Le squadre mobili della Spezia e Massa della Polizia di Stato hanno interrotto la lunghissima latitanza di due fratelli di origine albanese, da anni ricercati a livello internazionale per un omicidio premeditato commesso nel 1999 in Albania. I due uomini erano stati condannati in patria alla pena di 16 anni e 6 mesi di reclusione per l’uccisione di un connazionale avvenuta al culmine di una faida familiare. Nelle scorse ora i poliziotti hanno eseguito un mandato di cattura internazionale finalizzato all’estradizione al termine di un’operazione coordinata dagli investigatori del Servizio centrale operativo e del Servizio per la cooperazione internazionale di Polizia, con il supporto della Sisco Liguria.
Le indagini, svolte insieme al Dipartimento Polizia Criminale albanese tramite l’ufficio Interpol di Tirana, hanno permesso di ricostruire la lunga latitanza dei due fratelli, fuggiti subito dopo la condanna e stabilitisi in Italia sotto falsa identità. Determinanti, per la loro localizzazione, sono stati gli accertamenti tecnici condotti attraverso l’analisi delle impronte digitali, delle immagini e dei controlli di polizia effettuati negli anni, hanno consentito di confermare la reale identità dei due latitanti, perfettamente integrati nel tessuto sociale ed economico locale. Si erano stabili tra la Lunigiana e lo Spezzino, insieme alle rispettive famiglie, e avevano avviato un’attività imprenditoriale nel settore edile.

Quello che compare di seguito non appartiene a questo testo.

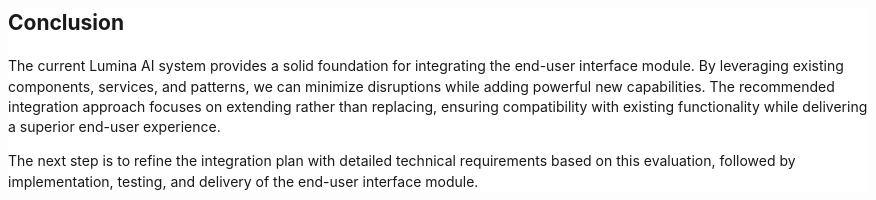 ## Conclusion

The current Lumina AI system provides a solid foundation for integrating the end-user interface module. By leveraging existing components, services, and patterns, we can minimize disruptions while adding powerful new capabilities. The recommended integration approach focuses on extending rather than replacing, ensuring compatibility with existing functionality while delivering a superior end-user experience.

The next step is to refine the integration plan with detailed technical requirements based on this evaluation, followed by implementation, testing, and delivery of the end-user interface module.
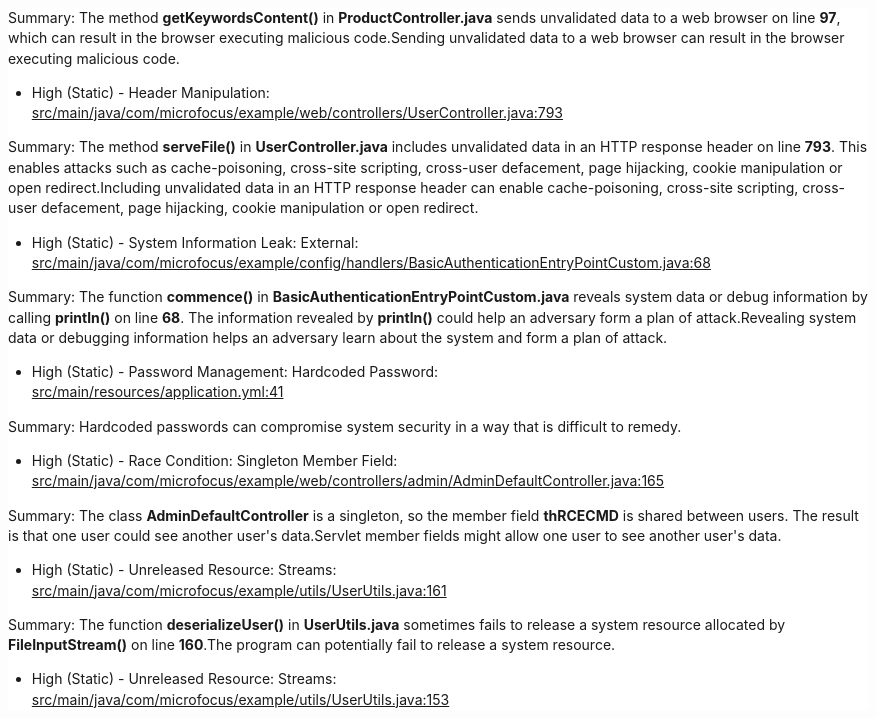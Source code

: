 Summary:
<Paragraph>The method <b class="vuln-data">getKeywordsContent()</b> in <b class="vuln-data">ProductController.java</b> sends unvalidated data to a web browser on line <b class="vuln-data">97</b>, which can result in the browser executing malicious code.<AltParagraph>Sending unvalidated data to a web browser can result in the browser executing malicious code.</AltParagraph></Paragraph>
* High (Static) - Header Manipulation:    
[src/main/java/com/microfocus/example/web/controllers/UserController.java:793](https://ams.fortify.com/redirect/Issues/b7a2bbe5-6b9a-49be-8c27-621974c452b5)

Summary:
<Paragraph>The method <b class="vuln-data">serveFile()</b> in <b class="vuln-data">UserController.java</b> includes unvalidated data in an HTTP response header on line <b class="vuln-data">793</b>. This enables attacks such as cache-poisoning, cross-site scripting, cross-user defacement, page hijacking, cookie manipulation or open redirect.<AltParagraph>Including unvalidated data in an HTTP response header can enable cache-poisoning, cross-site scripting, cross-user defacement, page hijacking, cookie manipulation or open redirect.</AltParagraph></Paragraph>
* High (Static) - System Information Leak: External:    
[src/main/java/com/microfocus/example/config/handlers/BasicAuthenticationEntryPointCustom.java:68](https://ams.fortify.com/redirect/Issues/268ae3fc-699f-4bcd-a078-3fc428f68803)

Summary:
<Paragraph>The function <b class="vuln-data">commence()</b> in <b class="vuln-data">BasicAuthenticationEntryPointCustom.java</b> reveals system data or debug information by calling <b class="vuln-data">println()</b> on line <b class="vuln-data">68</b>. The information revealed by <b class="vuln-data">println()</b> could help an adversary form a plan of attack.<AltParagraph>Revealing system data or debugging information helps an adversary learn about the system and form a plan of attack.</AltParagraph></Paragraph>
* High (Static) - Password Management: Hardcoded Password:    
[src/main/resources/application.yml:41](https://ams.fortify.com/redirect/Issues/f04c697d-0258-4e72-af46-7e8a01db5748)

Summary:
Hardcoded passwords can compromise system security in a way that is difficult to remedy.
* High (Static) - Race Condition: Singleton Member Field:    
[src/main/java/com/microfocus/example/web/controllers/admin/AdminDefaultController.java:165](https://ams.fortify.com/redirect/Issues/89161c0d-4c36-4f6c-a492-acb17cce7486)

Summary:
<Paragraph>The class <b class="vuln-data">AdminDefaultController</b> is a singleton, so the member field <b class="vuln-data">thRCECMD</b> is shared between users. The result is that one user could see another user's data.<AltParagraph>Servlet member fields might allow one user to see another user's data.</AltParagraph></Paragraph>
* High (Static) - Unreleased Resource: Streams:    
[src/main/java/com/microfocus/example/utils/UserUtils.java:161](https://ams.fortify.com/redirect/Issues/26c5458d-3aed-4ea7-94f9-2a8b232bd97a)

Summary:
<Paragraph>The function <b class="vuln-data">deserializeUser()</b> in <b class="vuln-data">UserUtils.java</b> sometimes fails to release a system resource allocated by <b class="vuln-data">FileInputStream()</b> on line <b class="vuln-data">160</b>.<AltParagraph>The program can potentially fail to release a system resource.</AltParagraph></Paragraph>
* High (Static) - Unreleased Resource: Streams:    
[src/main/java/com/microfocus/example/utils/UserUtils.java:153](https://ams.fortify.com/redirect/Issues/f1fc0028-2805-41ec-ac6c-65b35e072eae)
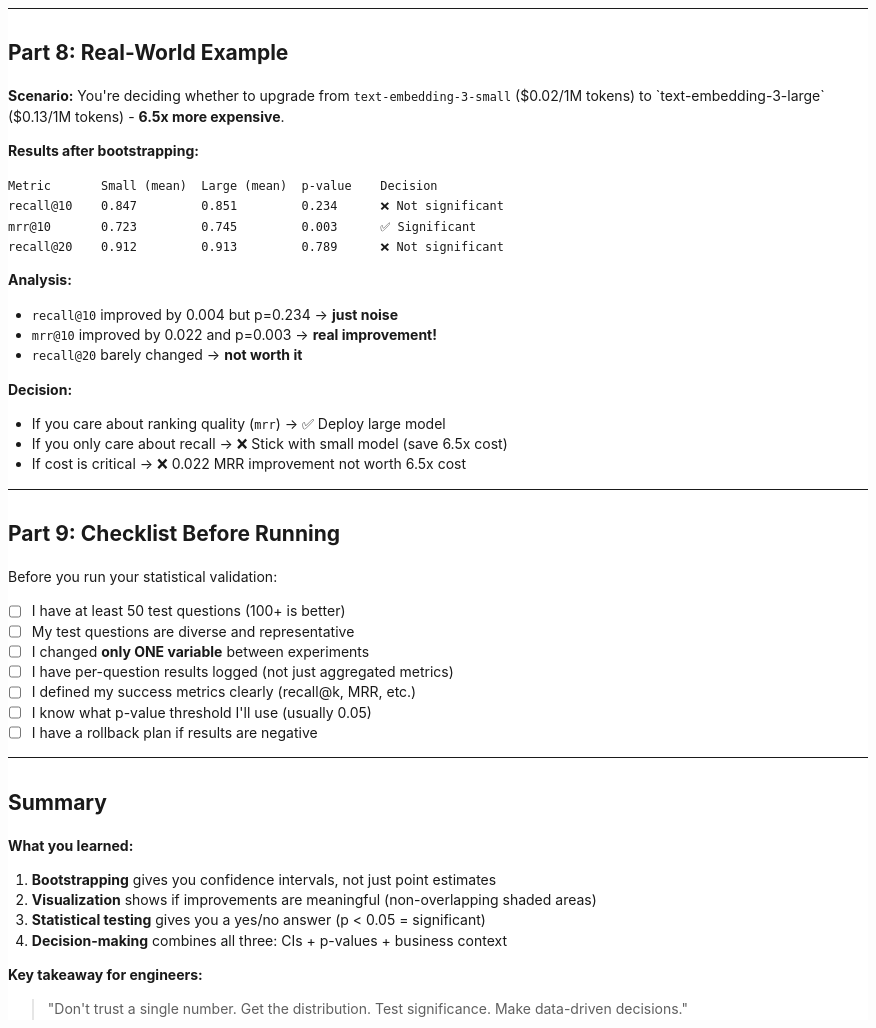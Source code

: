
 ```
```

---

## Part 8: Real-World Example

**Scenario:** You're deciding whether to upgrade from `text-embedding-3-small` ($0.02/1M tokens) to `text-embedding-3-large` ($0.13/1M tokens) - **6.5x more expensive**.

**Results after bootstrapping:**
```
Metric       Small (mean)  Large (mean)  p-value    Decision
recall@10    0.847         0.851         0.234      ❌ Not significant
mrr@10       0.723         0.745         0.003      ✅ Significant
recall@20    0.912         0.913         0.789      ❌ Not significant
```

**Analysis:**
- `recall@10` improved by 0.004 but p=0.234 → **just noise**
- `mrr@10` improved by 0.022 and p=0.003 → **real improvement!**
- `recall@20` barely changed → **not worth it**

**Decision:**
- If you care about ranking quality (`mrr`) → ✅ Deploy large model
- If you only care about recall → ❌ Stick with small model (save 6.5x cost)
- If cost is critical → ❌ 0.022 MRR improvement not worth 6.5x cost

---

## Part 9: Checklist Before Running

Before you run your statistical validation:

- [ ] I have at least 50 test questions (100+ is better)
- [ ] My test questions are diverse and representative
- [ ] I changed **only ONE variable** between experiments
- [ ] I have per-question results logged (not just aggregated metrics)
- [ ] I defined my success metrics clearly (recall@k, MRR, etc.)
- [ ] I know what p-value threshold I'll use (usually 0.05)
- [ ] I have a rollback plan if results are negative

---

## Summary

**What you learned:**
1. **Bootstrapping** gives you confidence intervals, not just point estimates
2. **Visualization** shows if improvements are meaningful (non-overlapping shaded areas)
3. **Statistical testing** gives you a yes/no answer (p < 0.05 = significant)
4. **Decision-making** combines all three: CIs + p-values + business context

**Key takeaway for engineers:**
> "Don't trust a single number. Get the distribution. Test significance. Make data-driven decisions."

Le perquisizioni svolte dalla Polizia hanno permesso di ritrovare documenti albanesi falsi, propedeutici all’ottenimento del permesso di soggiorno, per i quali sono stati deferiti, uno in stato di arresto, alla Procura della Repubblica della Spezia. Dopo l’esecuzione del provvedimento di cattura internazionale, i due sono a disposizione dalla Procura presso la Corte di appello di Genova e rinchiusi nella casa circondariale di Marassi e la Spezia in attesa dell’avvio della procedura di estradizione verso l’Albania.